Prove that the sequence $012345678910111213...$ (all non-negative integers written one by one in natural order) is not periodic.
I want to know the shortest and most elegant way to prove it. Can you help?
My proof:
Assume the sequence is periodic. Let $A$ be periodic subsequence with length $p$. Let $n$ be position of first occurrence of $A$. $A$ must contain at least 2 different digits, otherwise the tail of original sequence contains only single digit which is impossible, because any 2 consecutive integers have at least one different digit - last one. Let us take number $n$ such that it has only single digit in decimal notation, number of digits is more than $2p-1$ and it is more than a number that a digit at position $p + n - 1$ belongs to. We will get the contradiction proving that $n$ can not have all different digits because decimal notation of $n$ contains $A$. It is equivalent to the following lemma:
Lemma. Non-negative integers $n$ are colored: $1,2,..,k$ have color A; $k+1,k+2,..,2k$ have color B, etc. Prove that any $2k-1$ subsequent integers contains $k$ integers of the same color.

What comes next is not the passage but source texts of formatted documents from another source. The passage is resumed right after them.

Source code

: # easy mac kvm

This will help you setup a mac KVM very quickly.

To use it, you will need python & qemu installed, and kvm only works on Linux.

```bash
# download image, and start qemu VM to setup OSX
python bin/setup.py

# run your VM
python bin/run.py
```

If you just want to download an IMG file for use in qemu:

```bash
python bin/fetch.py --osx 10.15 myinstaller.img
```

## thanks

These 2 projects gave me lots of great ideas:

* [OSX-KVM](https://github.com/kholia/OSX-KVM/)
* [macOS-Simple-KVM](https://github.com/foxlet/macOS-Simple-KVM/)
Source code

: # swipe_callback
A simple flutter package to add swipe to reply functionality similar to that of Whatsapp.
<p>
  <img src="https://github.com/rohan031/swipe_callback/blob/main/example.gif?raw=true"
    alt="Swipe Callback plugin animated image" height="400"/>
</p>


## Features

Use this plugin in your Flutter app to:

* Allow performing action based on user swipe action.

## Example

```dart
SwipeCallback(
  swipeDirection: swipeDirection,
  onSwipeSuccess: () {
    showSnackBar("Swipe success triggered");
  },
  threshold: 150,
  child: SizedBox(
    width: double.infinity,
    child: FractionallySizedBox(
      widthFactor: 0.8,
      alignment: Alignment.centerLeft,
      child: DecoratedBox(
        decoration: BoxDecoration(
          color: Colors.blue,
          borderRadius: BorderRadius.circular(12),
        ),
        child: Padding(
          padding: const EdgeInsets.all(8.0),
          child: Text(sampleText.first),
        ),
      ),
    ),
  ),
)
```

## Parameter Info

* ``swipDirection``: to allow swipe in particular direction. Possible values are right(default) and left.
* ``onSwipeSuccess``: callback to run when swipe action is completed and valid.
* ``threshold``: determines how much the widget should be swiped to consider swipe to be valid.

Proof. Let $c$ be number of different colors in subseqnece of $2k-1$ integers. If $c>2$ we immediately get desired subsequence - just take a subsequence with a color different from the colors of first and last elements. If $c=2$ we can note that there are only 2 ways to choose $2k-1$ subsequent integers from from $2k$ subsequent integers and in both cases it is clear that lemma is true, because first $k$ or last $k$ elements have the same color.
Shortest proof I could think of: let the period be $k$, then $10^k$ contains $k$ sequential $0$s and thus all digits in the sequence are $0$s - which is absurd.